Objective(s):	This assessment task addresses the following subject learning objectives (SLOs): 1 This assessment task contributes to the development of the following Course Intended Learning Outcomes (CILOs): D.1
Type:	Report
Groupwork:	Group, group assessed
Weight:	30%
Length:	The total length of the report should not exceed 8 pages excluding references and appendices.

Assessment task 2: Materials Design Report

Intent:	To formulate a concrete materials design specification based on an engineering project brief, applying discipline knowledge, techniques, and resources in order to analyse, synthesise and solve problems, and design and develop solutions to provide conclusions and recommendations.
Objective(s):	This assessment task addresses the following subject learning objectives (SLOs): 2 This assessment task contributes to the development of the following Course Intended Learning Outcomes (CILOs): C.1
Type:	Report
Groupwork:	Individual
Weight:	40%
Length:	The total length of the report should not exceed 10 pages excluding references and appendices.

Assessment task 3: Reflective Practice Presentation

Intent:	To demonstrate understanding of a variety of topics relating to the application of concrete in a field concrete structure that builds upon learnt experiences taken from Reports 1 and 2, and demonstrates reflective practice being applied to a team of engineering peers.
Objective(s):	This assessment task addresses the following subject learning objectives (SLOs): 3 This assessment task contributes to the development of the following Course Intended Learning Outcomes (CILOs): F.1
Type:	Presentation
Groupwork:	Individual
Weight:	30%
Length:	The total length of the video recording should not exceed 10 minutes.

Minimum requirements

In order to pass the subject, a student must achieve an overall mark of 50% or more.

Recommended texts

There is no standard textbook used in this subject.
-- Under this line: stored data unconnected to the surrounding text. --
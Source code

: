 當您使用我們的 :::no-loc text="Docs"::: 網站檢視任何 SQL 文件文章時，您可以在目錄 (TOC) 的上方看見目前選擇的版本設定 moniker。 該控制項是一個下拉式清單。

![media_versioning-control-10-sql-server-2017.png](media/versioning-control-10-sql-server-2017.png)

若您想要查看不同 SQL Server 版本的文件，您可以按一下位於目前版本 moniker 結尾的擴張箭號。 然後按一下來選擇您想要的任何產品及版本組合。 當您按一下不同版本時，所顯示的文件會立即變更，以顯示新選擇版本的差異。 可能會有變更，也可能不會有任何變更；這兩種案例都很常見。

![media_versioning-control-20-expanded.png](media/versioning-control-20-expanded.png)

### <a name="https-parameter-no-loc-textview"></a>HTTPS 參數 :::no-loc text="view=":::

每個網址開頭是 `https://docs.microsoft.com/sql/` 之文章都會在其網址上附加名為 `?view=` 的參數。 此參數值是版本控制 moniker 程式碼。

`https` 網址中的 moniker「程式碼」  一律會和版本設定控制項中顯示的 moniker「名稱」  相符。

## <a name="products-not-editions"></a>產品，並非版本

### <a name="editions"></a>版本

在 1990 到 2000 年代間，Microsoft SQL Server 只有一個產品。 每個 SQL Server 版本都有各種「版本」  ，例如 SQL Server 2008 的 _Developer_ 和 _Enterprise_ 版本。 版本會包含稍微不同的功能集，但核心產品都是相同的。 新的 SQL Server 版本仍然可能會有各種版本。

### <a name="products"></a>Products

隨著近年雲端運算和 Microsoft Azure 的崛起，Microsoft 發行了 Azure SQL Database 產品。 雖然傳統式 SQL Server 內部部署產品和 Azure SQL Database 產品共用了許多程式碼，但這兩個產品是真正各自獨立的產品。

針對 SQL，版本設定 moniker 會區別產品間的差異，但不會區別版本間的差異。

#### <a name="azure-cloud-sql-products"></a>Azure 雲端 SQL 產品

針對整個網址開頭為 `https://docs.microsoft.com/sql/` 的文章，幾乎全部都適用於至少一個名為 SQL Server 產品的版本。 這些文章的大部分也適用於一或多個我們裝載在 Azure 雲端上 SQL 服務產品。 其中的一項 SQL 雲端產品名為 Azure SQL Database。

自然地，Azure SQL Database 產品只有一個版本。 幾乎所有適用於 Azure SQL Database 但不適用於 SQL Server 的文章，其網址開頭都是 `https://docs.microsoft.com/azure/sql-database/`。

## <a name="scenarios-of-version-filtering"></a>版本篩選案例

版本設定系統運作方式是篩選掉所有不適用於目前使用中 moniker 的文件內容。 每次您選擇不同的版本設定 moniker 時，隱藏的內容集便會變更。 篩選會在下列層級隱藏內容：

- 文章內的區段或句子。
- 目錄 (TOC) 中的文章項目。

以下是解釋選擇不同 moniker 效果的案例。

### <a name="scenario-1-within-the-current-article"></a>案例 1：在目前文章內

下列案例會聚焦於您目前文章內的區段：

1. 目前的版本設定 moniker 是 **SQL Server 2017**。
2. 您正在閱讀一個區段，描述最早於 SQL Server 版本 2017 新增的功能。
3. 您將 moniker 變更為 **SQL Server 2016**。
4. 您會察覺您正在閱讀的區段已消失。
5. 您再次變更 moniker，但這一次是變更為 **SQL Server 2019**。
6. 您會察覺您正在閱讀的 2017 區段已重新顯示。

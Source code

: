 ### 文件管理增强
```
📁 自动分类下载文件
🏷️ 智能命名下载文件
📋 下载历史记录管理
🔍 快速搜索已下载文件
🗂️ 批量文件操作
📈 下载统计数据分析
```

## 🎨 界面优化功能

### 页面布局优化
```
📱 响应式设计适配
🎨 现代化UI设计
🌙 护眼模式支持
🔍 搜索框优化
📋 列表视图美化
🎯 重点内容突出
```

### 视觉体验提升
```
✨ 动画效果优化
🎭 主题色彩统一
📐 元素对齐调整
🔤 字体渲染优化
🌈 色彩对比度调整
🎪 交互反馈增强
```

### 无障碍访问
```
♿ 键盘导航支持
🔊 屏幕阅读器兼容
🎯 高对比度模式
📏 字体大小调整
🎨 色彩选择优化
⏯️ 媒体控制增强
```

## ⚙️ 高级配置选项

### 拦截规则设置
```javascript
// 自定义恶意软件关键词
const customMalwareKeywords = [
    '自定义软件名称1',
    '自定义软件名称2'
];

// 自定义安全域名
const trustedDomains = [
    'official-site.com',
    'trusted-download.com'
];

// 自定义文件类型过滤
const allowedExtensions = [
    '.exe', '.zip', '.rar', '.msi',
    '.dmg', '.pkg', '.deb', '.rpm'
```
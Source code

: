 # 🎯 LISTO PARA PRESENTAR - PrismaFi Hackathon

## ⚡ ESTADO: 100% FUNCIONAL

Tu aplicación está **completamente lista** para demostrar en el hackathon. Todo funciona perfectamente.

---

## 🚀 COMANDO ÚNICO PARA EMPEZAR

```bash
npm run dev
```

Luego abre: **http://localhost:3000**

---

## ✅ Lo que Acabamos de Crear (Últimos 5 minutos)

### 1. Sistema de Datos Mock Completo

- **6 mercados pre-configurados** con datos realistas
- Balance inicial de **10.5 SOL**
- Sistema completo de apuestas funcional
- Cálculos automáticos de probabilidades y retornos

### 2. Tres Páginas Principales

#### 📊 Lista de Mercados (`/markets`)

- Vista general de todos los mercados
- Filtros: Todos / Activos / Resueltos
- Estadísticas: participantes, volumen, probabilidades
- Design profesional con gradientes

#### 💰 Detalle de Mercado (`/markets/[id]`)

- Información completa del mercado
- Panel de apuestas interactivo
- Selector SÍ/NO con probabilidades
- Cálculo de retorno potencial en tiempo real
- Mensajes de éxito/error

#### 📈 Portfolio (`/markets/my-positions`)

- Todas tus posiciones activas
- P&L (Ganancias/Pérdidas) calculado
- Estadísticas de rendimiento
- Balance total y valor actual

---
A list of textbooks has been recommended below in the References section to help improve students’ understanding of content taught in this subject. The textbooks referenced are also available in the UTS library.

References

1. Neville, A. M., and Brooks, J. J., Concrete Technology (Second Edition, 2010), Prentice Hall, Pearson, Pages 1-442, UTS Library Open Collection 666.893 NEVI (ED.2)
2. Cement, Concrete & Aggregates Association of Australia, A Guide to Concrete Construction (Second Edition, 2002), Cement and Concrete Association of Australia, Standards Australia, Pages 1-204, UTS Library Request Library Retrieval System 693.5 GUID (ED.2)
3. Mindess, S., and Young, J. F., Concrete (First Edition, 1981), Prentice Hall, Pages 1-671, UTS Library Open Collection 666.893/11
4. Teychenné, D. C., Marsh, B. K., Franklin, R. E., and Erntroy, H. C., Design of Normal Concrete Mixes (Second Edition, 1997), Building Research Establishment, British Cement Association, Construction Research Communications, Pages 1-38, UTS Library Open Collection 624.1834 TEYC (ED.2)

Other resources

The subject will utilise Microsoft Teams as an online platform for discussion where students can ask questions and post ideas related to the learning material. Teaching staff will contribute to the Microsoft Teams platform and provide regular updates about the teaching activities and the return of marked assessment, and answer queries and questions relating to the learning material. The Microsoft Teams platform will also serve as the primary source of communication and feedback for all students undertaking the subject.

Subject material (e.g., notes, pre-recorded materials etc.) will be made available on Canvas.